Figure 1. — *Escherichia coli* ST131 causes acute urinary tract infection in female C3H/HeN mice. Scatter plots of *E. coli* EC958 titers (colony-forming units [CFU]/organ) in bladders (A) and kidneys (B) of mice at 6, 16, and 24 hours after infection. Horizontal bars represent median *E. coli* EC958 titers for each mouse group. A total of 8–10 mice were assessed per time point in each experiment. Plots show data from 2 experimental repeats.

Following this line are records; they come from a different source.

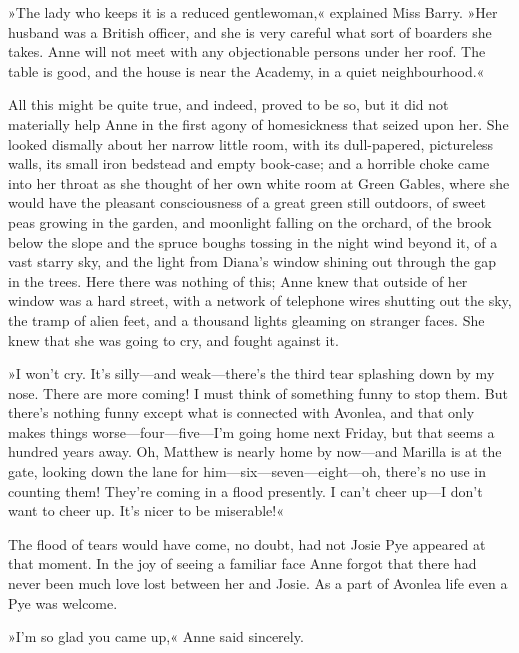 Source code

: »The lady who keeps it is a reduced gentlewoman,« explained Miss Barry. »Her husband was a British officer, and she is very careful what sort of boarders she takes. Anne will not meet with any objectionable persons under her roof. The table is good, and the house is near the Academy, in a quiet neighbourhood.«

All this might be quite true, and indeed, proved to be so, but it did not materially help Anne in the first agony of homesickness that seized upon her. She looked dismally about her narrow little room, with its dull-papered, pictureless walls, its small iron bedstead and empty book-case; and a horrible choke came into her throat as she thought of her own white room at Green Gables, where she would have the pleasant consciousness of a great green still outdoors, of sweet peas growing in the garden, and moonlight falling on the orchard, of the brook below the slope and the spruce boughs tossing in the night wind beyond it, of a vast starry sky, and the light from Diana’s window shining out through the gap in the trees. Here there was nothing of this; Anne knew that outside of her window was a hard street, with a network of telephone wires shutting out the sky, the tramp of alien feet, and a thousand lights gleaming on stranger faces. She knew that she was going to cry, and fought against it.

»I won’t cry. It’s silly—and weak—there’s the third tear splashing down by my nose. There are more coming! I must think of something funny to stop them. But there’s nothing funny except what is connected with Avonlea, and that only makes things worse—four—five—I’m going home next Friday, but that seems a hundred years away. Oh, Matthew is nearly home by now—and Marilla is at the gate, looking down the lane for him—six—seven—eight—oh, there’s no use in counting them! They’re coming in a flood presently. I can’t cheer up—I don’t want to cheer up. It’s nicer to be miserable!«

The flood of tears would have come, no doubt, had not Josie Pye appeared at that moment. In the joy of seeing a familiar face Anne forgot that there had never been much love lost between her and Josie. As a part of Avonlea life even a Pye was welcome.

»I’m so glad you came up,« Anne said sincerely.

E. coli ST131 Proceed Through the IBC Pathway During Acute Bladder Infection

To examine whether E. coli EC958 progresses through IBC development during acute bladder infection, the bladders of infected mice were extracted at 6 hours after infection, bisected, fixed, and stained with X-gal. IBC formation was observed in all infected bladders, with a median of 21 IBCs/bladder (range, 7–33 IBCs/bladder; Figure 2A), suggesting that E. coli EC958 is able to invade bladder urothelial cells and replicate intracellularly to form IBCs. Immunofluorescence labeling of E. coli EC958–infected bladders at 6 hours after infection and examination by confocal microscopy revealed large IBCs (Figure 2B–D). By 16 hours after infection, most IBC-containing urothelial cells had burst and released E. coli EC958 cells, in the form of free rod-shaped or long filamentous bacteria, into the bladder lumen (Figure 2E–G). This is the first demonstration of IBC formation by an E. coli ST131 strain during acute infection of the mouse bladder.

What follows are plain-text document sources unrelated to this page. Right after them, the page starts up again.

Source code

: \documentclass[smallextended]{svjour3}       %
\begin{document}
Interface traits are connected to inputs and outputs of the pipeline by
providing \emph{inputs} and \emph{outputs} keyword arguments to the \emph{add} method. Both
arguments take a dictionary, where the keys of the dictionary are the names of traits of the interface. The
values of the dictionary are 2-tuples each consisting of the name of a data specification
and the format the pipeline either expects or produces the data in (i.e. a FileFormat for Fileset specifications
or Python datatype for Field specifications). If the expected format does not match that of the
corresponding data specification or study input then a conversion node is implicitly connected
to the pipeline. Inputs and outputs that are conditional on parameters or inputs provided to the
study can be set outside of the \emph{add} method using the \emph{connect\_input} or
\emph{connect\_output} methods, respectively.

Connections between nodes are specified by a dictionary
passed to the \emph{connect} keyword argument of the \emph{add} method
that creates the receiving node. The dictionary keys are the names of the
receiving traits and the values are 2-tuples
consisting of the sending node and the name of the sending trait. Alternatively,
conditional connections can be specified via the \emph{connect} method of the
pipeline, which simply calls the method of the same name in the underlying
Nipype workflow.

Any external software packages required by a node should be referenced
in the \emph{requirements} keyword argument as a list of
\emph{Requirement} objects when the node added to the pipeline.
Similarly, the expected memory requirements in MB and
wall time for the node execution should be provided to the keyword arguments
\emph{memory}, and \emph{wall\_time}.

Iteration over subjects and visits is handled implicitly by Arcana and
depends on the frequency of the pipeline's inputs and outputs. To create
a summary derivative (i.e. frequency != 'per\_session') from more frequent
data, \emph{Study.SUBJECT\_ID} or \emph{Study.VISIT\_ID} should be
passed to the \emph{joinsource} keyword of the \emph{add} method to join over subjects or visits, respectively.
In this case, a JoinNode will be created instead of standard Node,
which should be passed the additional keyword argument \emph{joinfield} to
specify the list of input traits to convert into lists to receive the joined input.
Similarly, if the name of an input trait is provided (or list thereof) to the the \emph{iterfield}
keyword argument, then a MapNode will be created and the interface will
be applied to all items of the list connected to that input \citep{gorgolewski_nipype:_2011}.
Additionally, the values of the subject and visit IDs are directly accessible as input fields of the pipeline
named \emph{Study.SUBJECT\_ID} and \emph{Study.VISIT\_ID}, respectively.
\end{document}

Figure 2. — *Escherichia coli* ST131 progresses through the intracellular bacterial community (IBC) pathway during acute bladder infection in female C3H/HeN mice. A, Scatter plot of IBC number per bladder for 15 mice infected with *E. coli* EC958 at 6 hours after infection. IBCs were stained with X-gal as described elsewhere [33] and counted under a light microscope. Confocal micrographs of IBCs present in the bladder of mice infected with *E. coli* EC958 at 6 hours after infection (B–D) and 16 hours after infection (E–G). Bacteria were immunostained using rabbit polyclonal anti-*E. coli* sera (US Biological), followed by anti-rabbit immunoglobulin G Alexa Fluor 488 (green; Molecular Probes). The bladder luminal surface was stained with WGA-594 (red; Molecular Probes), and nuclear staining was performed using TOPRO3 (blue; Molecular probes). Stained bladders were mounted on glass slides with ProLong Gold Antifade reagent (Invitrogen) and examined using a Zeiss LSM510 confocal laser scanning microscope (Thornwood) under a 63× objective.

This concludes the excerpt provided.